Bad example: You never tell us anything!
Good (yet silly) example: I wasn’t aware that we had changed our Wednesday run policy from full gear to a no-pants party.
If it’s not obvious as to why the problem is a problem, add an explanation. But! Keep it as short and clear as possible.
4- Suggest a solution
Look at it this way: if you, angry person, can’t be arsed to think of a solution to your problem, do you really think that your guild officers, who currently think everything is dandy, will be arsed?
Lets take my silly no pants party example and propose a solution: Would it be possible to post changes to policies, including Wednesday no pants parties, in a separate thread on the forums to prevent confusion?
Note, if a problem has no tangible solution and you’re one of those people who just need to rant about things to automatically feel better, then you and I would totally understand each other. Err… I mean, it’s completely fine to rant, but if other players are involved in your rant, keep it hush hush and pick your crying shoulder carefully. Talking meanly about someone in the open will earn you a crappy reputation, talking meanly about someone behind their back can backfire as well.
5- It’s not what you say, it’s how you say it
Tell me what the following says: “u nvr tell us nting plz tell wen u chnge wensdys 2 no pantz plz ppl dun no wut 2 do”
Translated into plain English, that line read: “I am a moron, I have no idea what I’m talking about. Please ignore me.”
Oh, most guild officers are pretty lenient when it comes to poor writing, but why make a fool of yourself? You don’t need a phD in English to be able to spell the words “you”, “are” and “what”. By the time you graduate the first grade, you should know to capitalize the first letter of a sentence and to use “.” at the end.
You don’t have to write perfectly to complain (heaven knows my English isn’t perfect or what I would do without readers to point out my typos ;D), but keep in mind that the better you express yourself, the more your thoughts will be respected.

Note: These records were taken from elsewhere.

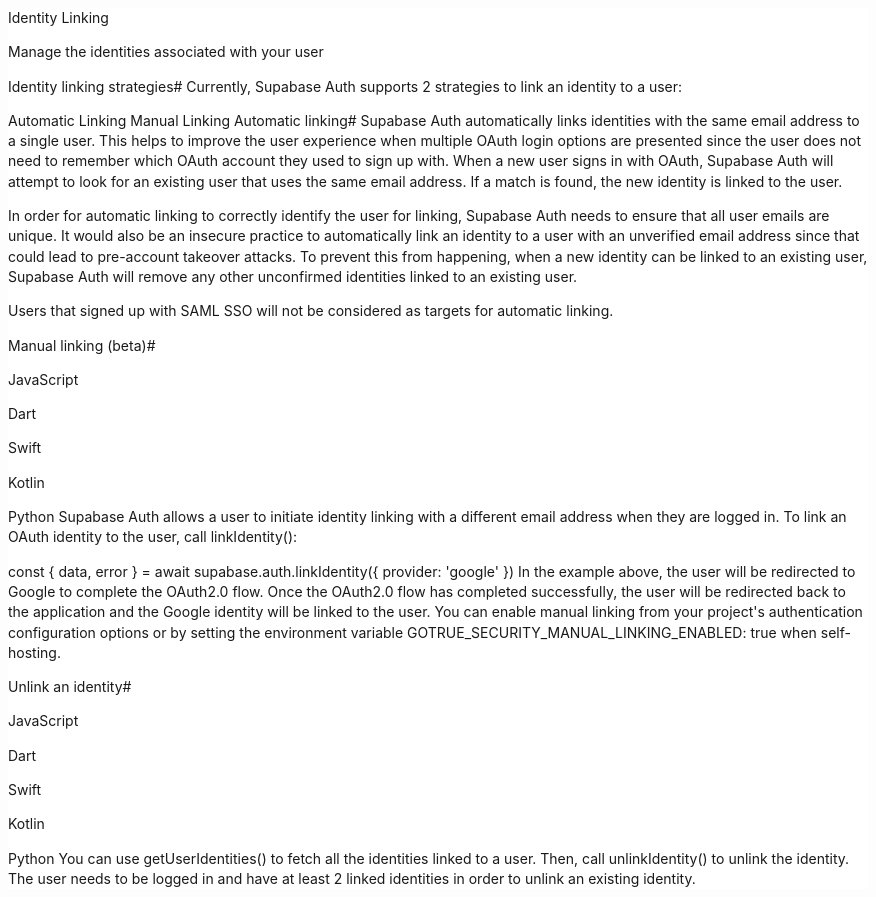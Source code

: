 Identity Linking

Manage the identities associated with your user

Identity linking strategies#
Currently, Supabase Auth supports 2 strategies to link an identity to a user:

Automatic Linking
Manual Linking
Automatic linking#
Supabase Auth automatically links identities with the same email address to a single user. This helps to improve the user experience when multiple OAuth login options are presented since the user does not need to remember which OAuth account they used to sign up with. When a new user signs in with OAuth, Supabase Auth will attempt to look for an existing user that uses the same email address. If a match is found, the new identity is linked to the user.

In order for automatic linking to correctly identify the user for linking, Supabase Auth needs to ensure that all user emails are unique. It would also be an insecure practice to automatically link an identity to a user with an unverified email address since that could lead to pre-account takeover attacks. To prevent this from happening, when a new identity can be linked to an existing user, Supabase Auth will remove any other unconfirmed identities linked to an existing user.

Users that signed up with SAML SSO will not be considered as targets for automatic linking.

Manual linking (beta)#

JavaScript

Dart

Swift

Kotlin

Python
Supabase Auth allows a user to initiate identity linking with a different email address when they are logged in. To link an OAuth identity to the user, call linkIdentity():

const { data, error } = await supabase.auth.linkIdentity({ provider: 'google' })
In the example above, the user will be redirected to Google to complete the OAuth2.0 flow. Once the OAuth2.0 flow has completed successfully, the user will be redirected back to the application and the Google identity will be linked to the user. You can enable manual linking from your project's authentication configuration options or by setting the environment variable GOTRUE_SECURITY_MANUAL_LINKING_ENABLED: true when self-hosting.

Unlink an identity#

JavaScript

Dart

Swift

Kotlin

Python
You can use getUserIdentities() to fetch all the identities linked to a user. Then, call unlinkIdentity() to unlink the identity. The user needs to be logged in and have at least 2 linked identities in order to unlink an existing identity.
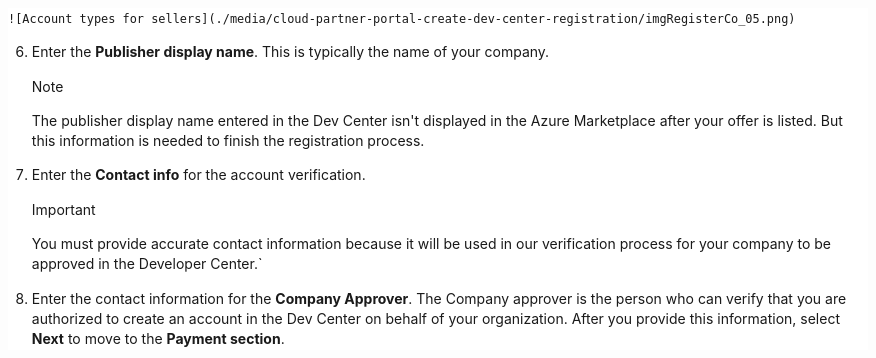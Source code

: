     ![Account types for sellers](./media/cloud-partner-portal-create-dev-center-registration/imgRegisterCo_05.png)

6. Enter the **Publisher display name**. This is typically the name of your company.

    >[!NOTE]
    >The publisher display name entered in the Dev Center isn't displayed in the Azure Marketplace after your offer is listed. But this information is needed to finish the registration process.

7. Enter the **Contact info** for the account verification.

    >[!IMPORTANT]
    >You must provide accurate contact information because it will be used in our verification process for your company to be approved in the Developer Center.`

8. Enter the contact information for the **Company Approver**. The Company approver is the person who can verify that you are authorized to create an account in the Dev Center on behalf of your organization. After you provide this information, select **Next** to move to the **Payment section**.

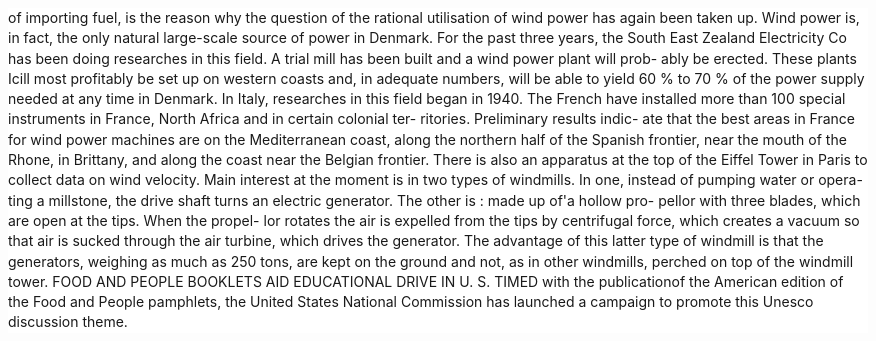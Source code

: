 of importing fuel, is the reason
why the question of the rational
utilisation of wind power has again
been taken up. Wind power is, in
fact, the only natural large-scale
source of power in Denmark.
For the past three years, the
South East Zealand Electricity Co
has been doing researches in this
field. A trial mill has been built
and a wind power plant will prob-
ably be erected. These plants
Icill most profitably be set up on
western coasts and, in adequate
numbers, will be able to yield 60 %
to 70 % of the power supply needed
at any time in Denmark.
In Italy, researches in this field
began in 1940. The French have
installed more than 100 special
instruments in France, North
Africa and in certain colonial ter-
ritories. Preliminary results indic-
ate that the best areas in France
for wind power machines are on
the Mediterranean coast, along
the northern half of the Spanish
frontier, near the mouth of the
Rhone, in Brittany, and along the
coast near the Belgian frontier.
There is also an apparatus at the
top of the Eiffel Tower in Paris
to collect data on wind velocity.
Main interest at the moment is
in two types of windmills. In one,
instead of pumping water or opera-
ting a millstone, the drive shaft
turns an electric generator. The
other is : made up of'a hollow pro-
pellor with three blades, which are
open at the tips. When the propel-
lor rotates the air is expelled from
the tips by centrifugal force, which
creates a vacuum so that air is
sucked through the air turbine,
which drives the generator. The
advantage of this latter type of
windmill is that the generators,
weighing as much as 250 tons, are
kept on the ground and not, as in
other windmills, perched on top of
the windmill tower.
FOOD AND
PEOPLE
BOOKLETS AID
EDUCATIONAL
DRIVE IN U. S.
TIMED with the publicationof the American edition
of the Food and People
pamphlets, the United States
National Commission has
launched a campaign to
promote this Unesco discussion
theme.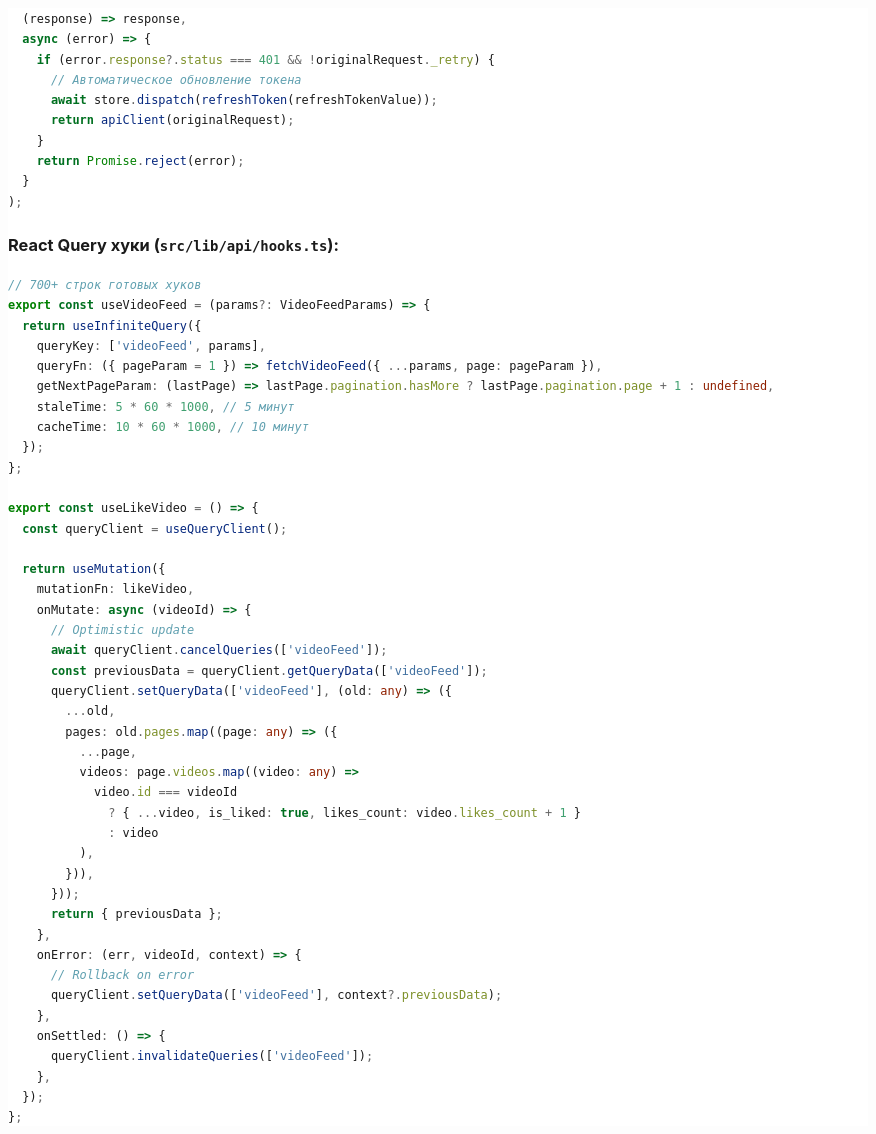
 ```typescript
  (response) => response,
  async (error) => {
    if (error.response?.status === 401 && !originalRequest._retry) {
      // Автоматическое обновление токена
      await store.dispatch(refreshToken(refreshTokenValue));
      return apiClient(originalRequest);
    }
    return Promise.reject(error);
  }
);
```

### **React Query хуки (`src/lib/api/hooks.ts`):**
```typescript
// 700+ строк готовых хуков
export const useVideoFeed = (params?: VideoFeedParams) => {
  return useInfiniteQuery({
    queryKey: ['videoFeed', params],
    queryFn: ({ pageParam = 1 }) => fetchVideoFeed({ ...params, page: pageParam }),
    getNextPageParam: (lastPage) => lastPage.pagination.hasMore ? lastPage.pagination.page + 1 : undefined,
    staleTime: 5 * 60 * 1000, // 5 минут
    cacheTime: 10 * 60 * 1000, // 10 минут
  });
};

export const useLikeVideo = () => {
  const queryClient = useQueryClient();
  
  return useMutation({
    mutationFn: likeVideo,
    onMutate: async (videoId) => {
      // Optimistic update
      await queryClient.cancelQueries(['videoFeed']);
      const previousData = queryClient.getQueryData(['videoFeed']);
      queryClient.setQueryData(['videoFeed'], (old: any) => ({
        ...old,
        pages: old.pages.map((page: any) => ({
          ...page,
          videos: page.videos.map((video: any) =>
            video.id === videoId
              ? { ...video, is_liked: true, likes_count: video.likes_count + 1 }
              : video
          ),
        })),
      }));
      return { previousData };
    },
    onError: (err, videoId, context) => {
      // Rollback on error
      queryClient.setQueryData(['videoFeed'], context?.previousData);
    },
    onSettled: () => {
      queryClient.invalidateQueries(['videoFeed']);
    },
  });
};
```
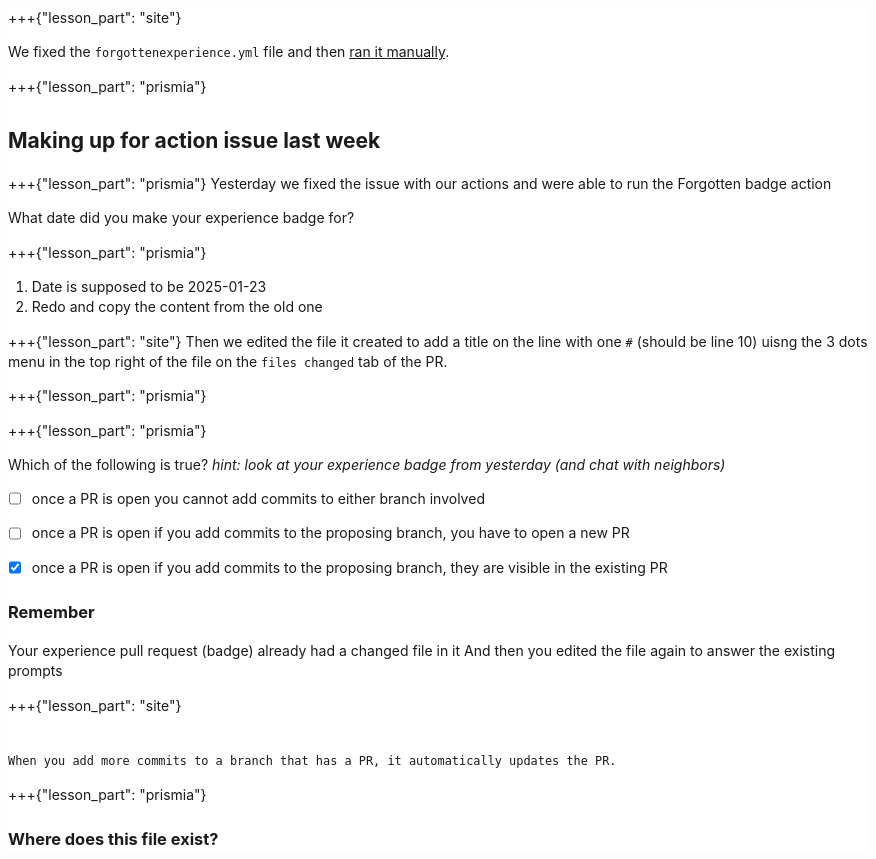 

+++{"lesson_part": "site"}

We fixed the `forgottenexperience.yml` file and then [ran it manually](https://docs.github.com/en/actions/managing-workflow-runs-and-deployments/managing-workflow-runs/manually-running-a-workflow).




+++{"lesson_part": "prismia"}

## Making up for action issue last week

+++{"lesson_part": "prismia"}
Yesterday we fixed the issue with our actions and were able to run the Forgotten badge action

What date did you make your experience badge for?


+++{"lesson_part": "prismia"}
1. Date is supposed to be 2025-01-23
1. Redo and copy the content from the old one




+++{"lesson_part": "site"}
Then we edited the file it created to add a title on the line with one `#` (should be line 10) uisng the 3 dots menu in the top right of the file on the `files changed` tab of the PR. 

+++{"lesson_part": "prismia"}



+++{"lesson_part": "prismia"}

Which of the following is true? 
_hint: look at your experience badge from yesterday (and chat with neighbors)_

- [ ] once a PR is open you cannot add commits to either branch involved
- [ ] once a PR is open if you add commits to the proposing branch, you have to open a new PR
- [x] once a PR is open if you add commits to the proposing branch, they are visible in the existing PR


### Remember 
Your experience pull request (badge) already had a changed file in it
And then you edited the file again to answer the existing prompts



+++{"lesson_part": "site"}

```{note}

When you add more commits to a branch that has a PR, it automatically updates the PR. 
```


+++{"lesson_part": "prismia"}

### Where does this file exist?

You’ll also be clearer in stating your case, which prevents misunderstandings and useless discussion.
Other tips to get a point across:
- When making requests, use “would you” instead of “could you”. Would and could have different meanings. When making a request, you’re asking if the person would do something for you, not if they have the ability to (can).
- Only give relevant details. Extra details are confusing. For example: “It was Sunday morning and I was healing my tank boyfriend for the third time today in Halls of Reflection because we kept getting it in the random dungeon finder and JackHunter from our guild ended up in our group for the run, but hadn’t been in the runs before and kept asking for heals and saying girls make drama and my boyfriend told him to stop so he ninjaed the gun and left group. He does this to guildies all the time and my boyfriend and I have asked him to stop before and he doesn’t listen and I don’t like playing with him, especially in raids like the raid we had on Monday.” How many times did you have read that before understanding that one of the guildies is rude and made a sexist comment?
- Simple requests go over well as questions, more complex suggestions can more direct. Using bullets to break down complex suggestions into points works well too.
And there you have it, a 101 crash course on complaining and getting results. While complaining effectively is quite the art, following these basic guidelines can help solve various problems such as bottled up emotions coming out at the wrong time, communication regarding Wednesday no pants parties, rude JackHunters and burned out amateur couples therapists. And we all know we don’t want problems like that in WoW. Oh, and it also applies to serious concerns as well as day to day non-WoW situations.